In Mike Nichols’s 1967 film The Graduate, Mr. McGuire, played by Walter Brooke, has some advice for Ben Braddock, played by Dustin Hoffman. In a later scene, Hoffman’s character floats on a raft in the pool at his house and sips a beverage from a can which has two v shaped openings in its top, the marks of having been opened with a can opener, or church key, the most common way to open such a can before pop tops became widely available on beverage cans in the mid 1960s.

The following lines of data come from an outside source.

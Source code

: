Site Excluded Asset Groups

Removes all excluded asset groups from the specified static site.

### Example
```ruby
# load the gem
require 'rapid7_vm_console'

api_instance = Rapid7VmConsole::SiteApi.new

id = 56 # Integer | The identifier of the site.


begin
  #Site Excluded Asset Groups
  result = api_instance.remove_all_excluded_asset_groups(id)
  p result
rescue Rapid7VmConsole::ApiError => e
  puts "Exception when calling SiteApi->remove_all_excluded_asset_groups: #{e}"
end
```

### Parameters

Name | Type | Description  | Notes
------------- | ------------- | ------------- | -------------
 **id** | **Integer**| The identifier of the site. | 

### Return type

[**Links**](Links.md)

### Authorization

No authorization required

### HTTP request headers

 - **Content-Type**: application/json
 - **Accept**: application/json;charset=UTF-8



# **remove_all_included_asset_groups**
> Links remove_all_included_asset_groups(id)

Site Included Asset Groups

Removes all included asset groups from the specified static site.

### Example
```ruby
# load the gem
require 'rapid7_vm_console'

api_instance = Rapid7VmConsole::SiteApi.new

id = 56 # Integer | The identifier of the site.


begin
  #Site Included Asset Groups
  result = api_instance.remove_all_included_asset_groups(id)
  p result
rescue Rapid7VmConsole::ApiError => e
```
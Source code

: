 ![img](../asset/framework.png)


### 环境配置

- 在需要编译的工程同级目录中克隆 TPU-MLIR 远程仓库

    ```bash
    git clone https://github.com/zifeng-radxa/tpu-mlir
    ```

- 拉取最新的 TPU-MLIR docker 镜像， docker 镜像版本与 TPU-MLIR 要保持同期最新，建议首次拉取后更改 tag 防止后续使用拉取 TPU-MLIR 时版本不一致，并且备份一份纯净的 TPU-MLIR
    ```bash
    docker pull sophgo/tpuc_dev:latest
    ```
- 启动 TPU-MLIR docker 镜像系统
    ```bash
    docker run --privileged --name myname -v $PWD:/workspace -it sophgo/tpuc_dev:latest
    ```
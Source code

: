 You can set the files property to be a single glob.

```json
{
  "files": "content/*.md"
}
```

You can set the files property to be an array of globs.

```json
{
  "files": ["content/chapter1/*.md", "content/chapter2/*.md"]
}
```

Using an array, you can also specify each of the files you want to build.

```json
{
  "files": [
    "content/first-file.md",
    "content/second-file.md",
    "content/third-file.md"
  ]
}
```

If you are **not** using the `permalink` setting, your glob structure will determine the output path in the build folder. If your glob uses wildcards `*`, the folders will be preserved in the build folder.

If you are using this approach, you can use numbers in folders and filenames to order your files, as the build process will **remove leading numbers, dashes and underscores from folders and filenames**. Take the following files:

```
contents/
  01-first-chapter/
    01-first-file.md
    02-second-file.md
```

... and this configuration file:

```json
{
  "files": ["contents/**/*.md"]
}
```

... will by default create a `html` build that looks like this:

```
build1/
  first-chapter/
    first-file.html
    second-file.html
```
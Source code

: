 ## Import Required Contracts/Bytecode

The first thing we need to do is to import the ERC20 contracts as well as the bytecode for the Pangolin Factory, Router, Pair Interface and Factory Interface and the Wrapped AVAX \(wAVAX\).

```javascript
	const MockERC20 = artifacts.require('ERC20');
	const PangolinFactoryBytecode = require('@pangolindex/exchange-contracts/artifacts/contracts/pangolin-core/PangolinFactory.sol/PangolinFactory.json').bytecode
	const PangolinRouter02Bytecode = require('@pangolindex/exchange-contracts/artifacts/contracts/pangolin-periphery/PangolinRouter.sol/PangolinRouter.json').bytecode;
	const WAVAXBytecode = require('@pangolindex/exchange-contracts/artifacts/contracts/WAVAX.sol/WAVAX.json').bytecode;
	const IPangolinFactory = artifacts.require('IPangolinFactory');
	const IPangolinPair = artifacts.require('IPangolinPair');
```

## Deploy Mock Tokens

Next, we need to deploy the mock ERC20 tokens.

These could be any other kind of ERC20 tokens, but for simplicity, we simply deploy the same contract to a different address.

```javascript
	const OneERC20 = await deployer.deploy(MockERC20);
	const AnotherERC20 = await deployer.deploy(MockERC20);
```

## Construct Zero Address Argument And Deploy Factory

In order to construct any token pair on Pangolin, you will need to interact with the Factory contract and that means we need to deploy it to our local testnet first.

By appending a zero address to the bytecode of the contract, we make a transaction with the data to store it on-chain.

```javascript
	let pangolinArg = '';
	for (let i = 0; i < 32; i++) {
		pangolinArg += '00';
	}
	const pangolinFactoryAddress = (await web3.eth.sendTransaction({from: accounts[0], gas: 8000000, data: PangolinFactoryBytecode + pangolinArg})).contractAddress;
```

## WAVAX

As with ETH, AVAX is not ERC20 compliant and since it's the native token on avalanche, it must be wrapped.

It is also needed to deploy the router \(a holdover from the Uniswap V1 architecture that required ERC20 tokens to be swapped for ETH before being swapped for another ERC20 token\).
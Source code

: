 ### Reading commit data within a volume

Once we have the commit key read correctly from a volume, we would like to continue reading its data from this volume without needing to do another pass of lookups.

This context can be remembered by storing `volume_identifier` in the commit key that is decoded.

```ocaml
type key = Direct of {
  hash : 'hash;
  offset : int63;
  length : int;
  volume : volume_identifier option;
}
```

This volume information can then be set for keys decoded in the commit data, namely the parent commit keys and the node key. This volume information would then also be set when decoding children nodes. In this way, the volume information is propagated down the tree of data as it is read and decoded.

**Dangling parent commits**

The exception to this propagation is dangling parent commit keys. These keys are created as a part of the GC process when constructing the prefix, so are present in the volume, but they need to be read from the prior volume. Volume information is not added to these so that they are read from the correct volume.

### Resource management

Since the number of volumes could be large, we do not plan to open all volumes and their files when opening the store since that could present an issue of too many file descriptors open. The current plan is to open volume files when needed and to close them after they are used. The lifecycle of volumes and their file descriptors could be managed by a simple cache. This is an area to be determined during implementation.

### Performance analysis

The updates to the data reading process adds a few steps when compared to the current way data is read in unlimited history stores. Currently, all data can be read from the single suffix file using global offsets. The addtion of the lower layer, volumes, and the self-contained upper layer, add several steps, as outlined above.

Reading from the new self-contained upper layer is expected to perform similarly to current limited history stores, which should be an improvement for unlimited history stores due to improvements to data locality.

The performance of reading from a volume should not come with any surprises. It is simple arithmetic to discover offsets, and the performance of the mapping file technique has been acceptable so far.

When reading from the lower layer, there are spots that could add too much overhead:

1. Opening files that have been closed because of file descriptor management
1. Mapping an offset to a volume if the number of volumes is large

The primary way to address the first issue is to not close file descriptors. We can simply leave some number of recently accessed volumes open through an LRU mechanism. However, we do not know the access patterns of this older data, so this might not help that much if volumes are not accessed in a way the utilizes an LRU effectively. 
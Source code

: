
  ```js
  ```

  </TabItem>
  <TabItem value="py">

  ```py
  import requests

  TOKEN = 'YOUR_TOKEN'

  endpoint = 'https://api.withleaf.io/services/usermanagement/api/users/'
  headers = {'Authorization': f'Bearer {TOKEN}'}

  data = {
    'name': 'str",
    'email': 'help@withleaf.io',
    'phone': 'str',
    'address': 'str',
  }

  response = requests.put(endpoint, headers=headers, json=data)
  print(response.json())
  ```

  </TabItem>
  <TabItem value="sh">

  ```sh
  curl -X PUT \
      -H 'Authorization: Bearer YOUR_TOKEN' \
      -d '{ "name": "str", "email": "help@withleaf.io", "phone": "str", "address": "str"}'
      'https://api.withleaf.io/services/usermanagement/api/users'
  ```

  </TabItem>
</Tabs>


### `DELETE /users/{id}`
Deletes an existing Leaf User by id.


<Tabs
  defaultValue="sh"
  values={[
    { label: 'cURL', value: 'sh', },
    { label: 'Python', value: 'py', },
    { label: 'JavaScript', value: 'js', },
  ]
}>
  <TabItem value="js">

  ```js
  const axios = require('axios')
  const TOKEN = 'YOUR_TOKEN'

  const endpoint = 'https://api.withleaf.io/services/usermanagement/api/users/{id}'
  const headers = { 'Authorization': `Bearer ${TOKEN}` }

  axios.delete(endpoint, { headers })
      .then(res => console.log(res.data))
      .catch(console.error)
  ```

Most people can be coached to some degree to change their behavior, and once they are understand viscerally that a problem exists because of their past behavior, many of them can become open to change. They have to feel the problem personally, though, because an abstraction doesn’t always get through to them. A minority of others are hardheads, and little can be done to persuade them to change their ways beyond legal sanctions and public shaming. The mounting problem of plastic litter shares this model of personal and public behavior with the looming dangers of a warming climate. For too many people the problems remain abstractions because the effects can be distant, indirect, or slow moving. The rest of us can’t wait for those people to come around, because they may only do so when they are up to their necks in seawater while standing in their front yards, fighting off all the plastic junk bobbing in the water, and obstinately refusing to reconcile their beliefs with what they see and feel around them.